■ Work to be completed: Examine the records below. Report how many of their lines contain the word "storage", with no other content.

════

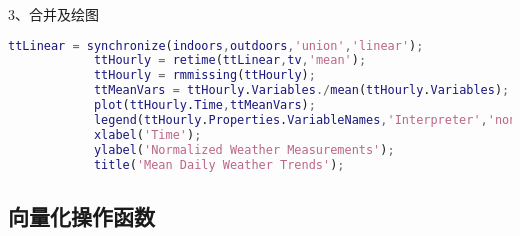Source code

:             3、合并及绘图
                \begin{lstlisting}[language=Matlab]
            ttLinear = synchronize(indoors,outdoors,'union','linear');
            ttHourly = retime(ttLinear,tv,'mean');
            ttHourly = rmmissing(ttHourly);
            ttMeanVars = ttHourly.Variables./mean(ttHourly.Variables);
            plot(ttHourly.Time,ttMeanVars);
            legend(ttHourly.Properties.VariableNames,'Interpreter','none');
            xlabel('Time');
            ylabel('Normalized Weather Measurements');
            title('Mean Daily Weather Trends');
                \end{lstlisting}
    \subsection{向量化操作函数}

════

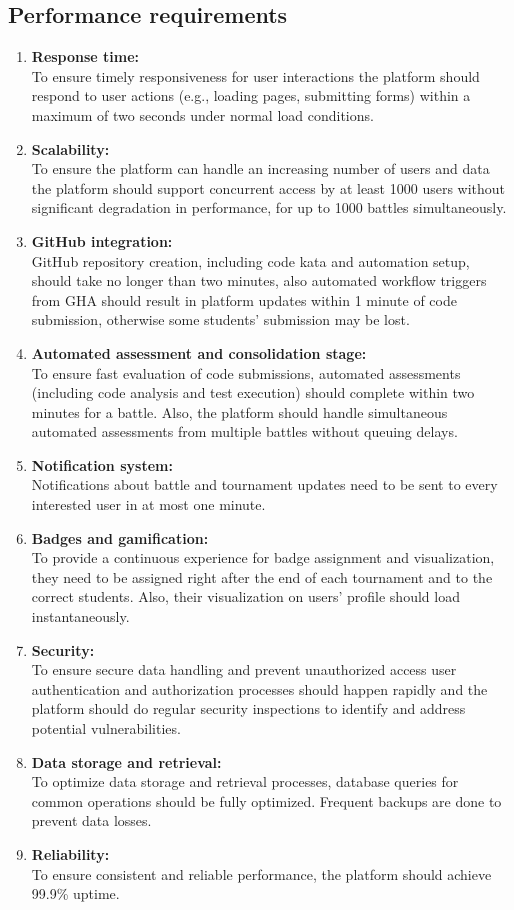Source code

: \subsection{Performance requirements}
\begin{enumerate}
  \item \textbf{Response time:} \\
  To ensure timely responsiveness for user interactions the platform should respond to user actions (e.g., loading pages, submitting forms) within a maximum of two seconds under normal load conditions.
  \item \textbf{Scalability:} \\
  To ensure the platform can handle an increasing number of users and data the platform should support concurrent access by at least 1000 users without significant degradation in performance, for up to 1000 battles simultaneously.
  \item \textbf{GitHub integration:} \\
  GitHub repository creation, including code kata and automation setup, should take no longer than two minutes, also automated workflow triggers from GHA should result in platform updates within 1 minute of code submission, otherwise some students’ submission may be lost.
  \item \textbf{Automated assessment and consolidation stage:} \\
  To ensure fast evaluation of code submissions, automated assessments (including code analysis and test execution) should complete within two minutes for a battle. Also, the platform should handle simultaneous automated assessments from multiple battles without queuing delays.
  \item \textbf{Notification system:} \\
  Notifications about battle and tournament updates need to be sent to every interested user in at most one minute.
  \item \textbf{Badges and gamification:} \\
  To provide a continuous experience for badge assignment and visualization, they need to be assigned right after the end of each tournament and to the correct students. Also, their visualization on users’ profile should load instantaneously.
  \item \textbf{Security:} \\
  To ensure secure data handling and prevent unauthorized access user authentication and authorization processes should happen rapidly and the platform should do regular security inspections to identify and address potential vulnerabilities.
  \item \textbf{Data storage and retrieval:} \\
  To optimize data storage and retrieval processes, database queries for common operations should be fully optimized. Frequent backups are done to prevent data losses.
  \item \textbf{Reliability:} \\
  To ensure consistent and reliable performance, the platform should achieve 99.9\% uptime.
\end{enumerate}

════

■ Exercise response: 2